The Places You’ll Go
With 611,000 miles on her Toyota Corolla, Gardner could have traveled 24.5 times around the earth’s Equator or across Wyoming’s widest point 1,673.9 times.
She could also have taken 540 trips to San Jose, assuming she knows the way, or 604 trips to winter in Phoenix, Arizona, if she preferred.
She could have done the New York to San Diego run, meanwhile, which according to Aunt Google is 2,760 miles and 42 hours by car, 220.9 times.
Or forget all that; she could’ve traveled to the moon and back — and still have 133,290 miles left to go somewhere else.
Good Maintenance
While the Corolla has a reputation for being reliable, any car that manages to pass the 500,000-mile mark with its original engine and transmission intact is something of a unicorn, said Cowboy State Daily car expert Aaron Turpen.
Turpen said good maintenance is always a key variable in cars that go the distance like Gardner’s.
Gardner told Cowboy State Daily she’s always been faithful about oil changes, never missing it by more than 1,000 miles, and that she always takes care of any maintenance it needs promptly.
“It really comes down to your willingness to do the maintenance,” Turpen said. “And don’t beat it up, you know. Don’t drive too fast.”
Launching out of stoplights like a rocket ship, for example, is the opposite of what drivers who want their car to make it past 100,000 miles should do.
“It feels good right?” Turpen said. “But those kinds of things are actually kind of hard on your car. You need to go a little bit easy on it, and you definitely need to do all of the maintenance.
Usual Retirement Is 100,000
Most owners retire their cars at the 100,000-mile marker and buy a new car. There’s a practical reason for that. This is when most vehicles hit that first major maintenance interval, the dreaded timing belt change.
“If you have a car that has a timing belt, your timing belt change is not a cheap thing,” Turpen said. “Somewhere between 70,00 and 100,000 is when that usually is going to happen, right at that point.”
Timing belts cost upward of $2,000, Turpen said.
“They literally take the whole front of the engine off,” he said. “So, it’s not cheap.”
That’s when most owners start doing calculus in their head, trying to decide whether the math suggests the vehicle is worth keeping.
A well-maintained car that’s relatively trouble free probably won’t nickel-and dime the owner to death, but if the car has already had several issues, many an owner’s answer to that internal figuring will pencil out to just buy a new and cooler vehicle.
Used cars, meanwhile, typically drop out of the market once they’ve passed 200,000 miles. Most people won’t want to take a chance on anything higher than that.
“The average used car on the market for sale right now is about 11 years old,” Turpen said, and right at 200,000 miles.

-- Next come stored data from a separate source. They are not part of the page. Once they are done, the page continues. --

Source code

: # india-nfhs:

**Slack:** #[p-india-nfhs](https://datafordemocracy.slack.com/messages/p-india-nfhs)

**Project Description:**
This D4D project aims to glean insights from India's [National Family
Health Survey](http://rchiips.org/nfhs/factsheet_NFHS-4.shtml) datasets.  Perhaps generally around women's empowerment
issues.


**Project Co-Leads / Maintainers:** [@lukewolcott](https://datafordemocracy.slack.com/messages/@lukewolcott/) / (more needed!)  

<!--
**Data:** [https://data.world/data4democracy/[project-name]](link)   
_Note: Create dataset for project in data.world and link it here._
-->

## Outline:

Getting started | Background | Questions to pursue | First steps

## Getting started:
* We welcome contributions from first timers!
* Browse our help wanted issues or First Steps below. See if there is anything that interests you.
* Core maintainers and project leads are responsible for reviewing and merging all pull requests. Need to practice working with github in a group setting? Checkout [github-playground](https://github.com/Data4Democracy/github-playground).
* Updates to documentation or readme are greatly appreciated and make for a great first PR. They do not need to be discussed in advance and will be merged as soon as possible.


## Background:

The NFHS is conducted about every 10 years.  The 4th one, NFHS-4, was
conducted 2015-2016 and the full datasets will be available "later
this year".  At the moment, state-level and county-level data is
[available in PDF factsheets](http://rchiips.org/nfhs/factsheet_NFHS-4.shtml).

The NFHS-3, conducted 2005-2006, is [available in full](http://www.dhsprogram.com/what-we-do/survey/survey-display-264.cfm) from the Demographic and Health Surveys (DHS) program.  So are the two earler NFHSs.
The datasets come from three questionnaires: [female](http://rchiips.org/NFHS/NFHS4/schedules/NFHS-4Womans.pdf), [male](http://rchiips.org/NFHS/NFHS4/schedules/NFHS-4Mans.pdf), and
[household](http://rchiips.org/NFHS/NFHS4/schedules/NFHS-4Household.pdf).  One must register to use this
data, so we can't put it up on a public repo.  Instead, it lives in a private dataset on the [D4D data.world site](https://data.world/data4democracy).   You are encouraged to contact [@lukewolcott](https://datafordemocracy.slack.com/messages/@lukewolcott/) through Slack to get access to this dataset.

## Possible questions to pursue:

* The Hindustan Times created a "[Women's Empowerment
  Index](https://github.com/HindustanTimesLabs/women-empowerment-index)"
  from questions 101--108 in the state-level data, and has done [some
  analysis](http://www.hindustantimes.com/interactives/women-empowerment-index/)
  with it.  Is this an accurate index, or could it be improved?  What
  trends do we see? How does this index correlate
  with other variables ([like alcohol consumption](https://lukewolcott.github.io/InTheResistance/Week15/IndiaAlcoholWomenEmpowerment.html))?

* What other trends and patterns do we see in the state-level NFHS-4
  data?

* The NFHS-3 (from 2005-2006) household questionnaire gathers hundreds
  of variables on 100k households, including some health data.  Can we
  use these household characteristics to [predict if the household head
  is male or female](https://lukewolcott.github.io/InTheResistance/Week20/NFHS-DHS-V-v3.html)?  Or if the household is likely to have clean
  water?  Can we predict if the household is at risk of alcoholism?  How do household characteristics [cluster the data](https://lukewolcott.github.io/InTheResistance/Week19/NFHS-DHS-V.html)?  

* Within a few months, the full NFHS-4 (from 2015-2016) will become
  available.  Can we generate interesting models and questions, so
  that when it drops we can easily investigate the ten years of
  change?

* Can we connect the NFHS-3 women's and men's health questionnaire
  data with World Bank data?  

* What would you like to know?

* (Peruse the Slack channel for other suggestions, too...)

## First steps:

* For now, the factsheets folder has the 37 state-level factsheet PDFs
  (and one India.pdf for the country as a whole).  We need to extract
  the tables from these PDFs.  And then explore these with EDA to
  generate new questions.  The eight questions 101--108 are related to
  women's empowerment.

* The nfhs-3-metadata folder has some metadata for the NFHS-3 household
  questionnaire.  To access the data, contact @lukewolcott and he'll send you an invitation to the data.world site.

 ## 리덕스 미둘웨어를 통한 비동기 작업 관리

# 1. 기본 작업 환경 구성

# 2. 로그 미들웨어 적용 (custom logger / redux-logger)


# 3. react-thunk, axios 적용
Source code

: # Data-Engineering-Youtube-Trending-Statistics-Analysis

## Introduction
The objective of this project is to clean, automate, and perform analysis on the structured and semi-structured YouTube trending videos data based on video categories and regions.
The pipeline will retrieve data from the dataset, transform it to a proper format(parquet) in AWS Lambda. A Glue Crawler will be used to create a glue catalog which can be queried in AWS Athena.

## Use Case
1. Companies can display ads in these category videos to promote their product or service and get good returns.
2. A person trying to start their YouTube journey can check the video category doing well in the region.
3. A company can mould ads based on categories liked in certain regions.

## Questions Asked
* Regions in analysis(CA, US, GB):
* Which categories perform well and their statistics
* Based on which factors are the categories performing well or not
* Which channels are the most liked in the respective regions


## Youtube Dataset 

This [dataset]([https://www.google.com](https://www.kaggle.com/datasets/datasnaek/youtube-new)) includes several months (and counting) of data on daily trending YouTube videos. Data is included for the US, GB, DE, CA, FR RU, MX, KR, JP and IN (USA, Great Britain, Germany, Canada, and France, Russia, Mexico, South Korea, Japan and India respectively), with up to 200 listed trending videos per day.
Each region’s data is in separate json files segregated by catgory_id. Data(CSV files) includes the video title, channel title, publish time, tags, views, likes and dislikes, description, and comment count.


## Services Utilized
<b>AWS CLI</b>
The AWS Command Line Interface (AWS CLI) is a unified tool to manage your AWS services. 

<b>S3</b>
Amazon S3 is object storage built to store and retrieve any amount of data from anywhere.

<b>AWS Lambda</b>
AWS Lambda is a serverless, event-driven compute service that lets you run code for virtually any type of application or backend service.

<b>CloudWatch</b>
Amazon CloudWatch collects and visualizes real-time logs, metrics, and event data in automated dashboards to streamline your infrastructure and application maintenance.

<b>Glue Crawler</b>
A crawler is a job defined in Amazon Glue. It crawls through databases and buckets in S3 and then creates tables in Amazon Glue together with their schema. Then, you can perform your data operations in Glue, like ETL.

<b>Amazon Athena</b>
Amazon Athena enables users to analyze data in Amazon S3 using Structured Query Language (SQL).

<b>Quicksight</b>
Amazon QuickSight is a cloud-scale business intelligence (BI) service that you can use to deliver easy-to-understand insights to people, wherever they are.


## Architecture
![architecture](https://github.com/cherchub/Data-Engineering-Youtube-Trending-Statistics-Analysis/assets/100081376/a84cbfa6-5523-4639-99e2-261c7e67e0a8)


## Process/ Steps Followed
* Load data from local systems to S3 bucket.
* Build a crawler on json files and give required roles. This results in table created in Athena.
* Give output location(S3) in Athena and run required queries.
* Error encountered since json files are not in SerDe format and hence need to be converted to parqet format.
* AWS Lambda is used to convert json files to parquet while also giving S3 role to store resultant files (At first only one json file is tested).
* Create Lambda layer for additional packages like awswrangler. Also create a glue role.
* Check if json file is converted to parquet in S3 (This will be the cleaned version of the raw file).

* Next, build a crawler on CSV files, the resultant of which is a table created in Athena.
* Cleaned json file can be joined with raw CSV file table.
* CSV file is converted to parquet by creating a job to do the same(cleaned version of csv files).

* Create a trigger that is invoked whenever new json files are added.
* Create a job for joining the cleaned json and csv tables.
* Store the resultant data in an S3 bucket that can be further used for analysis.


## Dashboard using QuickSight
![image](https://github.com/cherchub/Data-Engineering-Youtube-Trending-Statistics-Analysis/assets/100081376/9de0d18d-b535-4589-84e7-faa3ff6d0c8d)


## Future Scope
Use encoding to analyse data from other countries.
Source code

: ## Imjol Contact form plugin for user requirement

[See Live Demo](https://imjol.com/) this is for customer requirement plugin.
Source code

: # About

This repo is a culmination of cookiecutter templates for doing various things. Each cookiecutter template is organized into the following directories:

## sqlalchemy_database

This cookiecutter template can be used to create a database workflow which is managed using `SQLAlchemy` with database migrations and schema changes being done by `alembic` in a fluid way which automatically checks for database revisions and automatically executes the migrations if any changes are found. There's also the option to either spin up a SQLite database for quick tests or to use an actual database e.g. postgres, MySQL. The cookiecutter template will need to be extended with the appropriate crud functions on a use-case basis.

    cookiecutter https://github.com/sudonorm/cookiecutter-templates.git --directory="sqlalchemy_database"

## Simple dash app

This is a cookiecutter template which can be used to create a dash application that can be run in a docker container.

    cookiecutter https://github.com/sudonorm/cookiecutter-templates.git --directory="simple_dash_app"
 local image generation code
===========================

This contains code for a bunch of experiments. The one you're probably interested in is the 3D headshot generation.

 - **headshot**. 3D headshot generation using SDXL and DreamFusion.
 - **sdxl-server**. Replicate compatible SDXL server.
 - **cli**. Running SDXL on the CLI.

True Unicorn Territory Ahead
Cars that make it past 500,000 miles have reached an unusual milestone, Turpen told Cowboy State Daily, particularly if they haven’t had either a new engine or transmission.
Gardner’s achievement is even more unusual, Turpen added, given Wyoming’s size.
“Given how few other vehicles are in Wyoming compared to other places, it’s a pretty rare vehicle,” Tureen said. “We have a small population.”
But there’s a level beyond even that, which is true unicorn territory. That’s when a car hits 1 million miles.
“In fact, car companies have purchased people’s vehicles that hit a million miles,” Turpen said. “I know that a few years ago, a guy who owned a Toyota Tundra and had never done a major overhaul on engine, no rebuilds or anything, when he hit 1 million miles, Toyota traded him a brand new truck for that so they could tear it apart.”
New cars for old may seem like the original Aladdin-style deal, but the car manufacturer was looking for clues as to why that particular engine had done so well.
Other car manufacturers have made similar purchases over the years, Turpen added, which could really give Gardner something to strive for, as she’s already more than halfway there at 611,000 miles.
It might be time for everyone to cross their collective fingers in Wyoming for Gardner. If she can just keep on trucking, Toyota might just gift a new car for her old.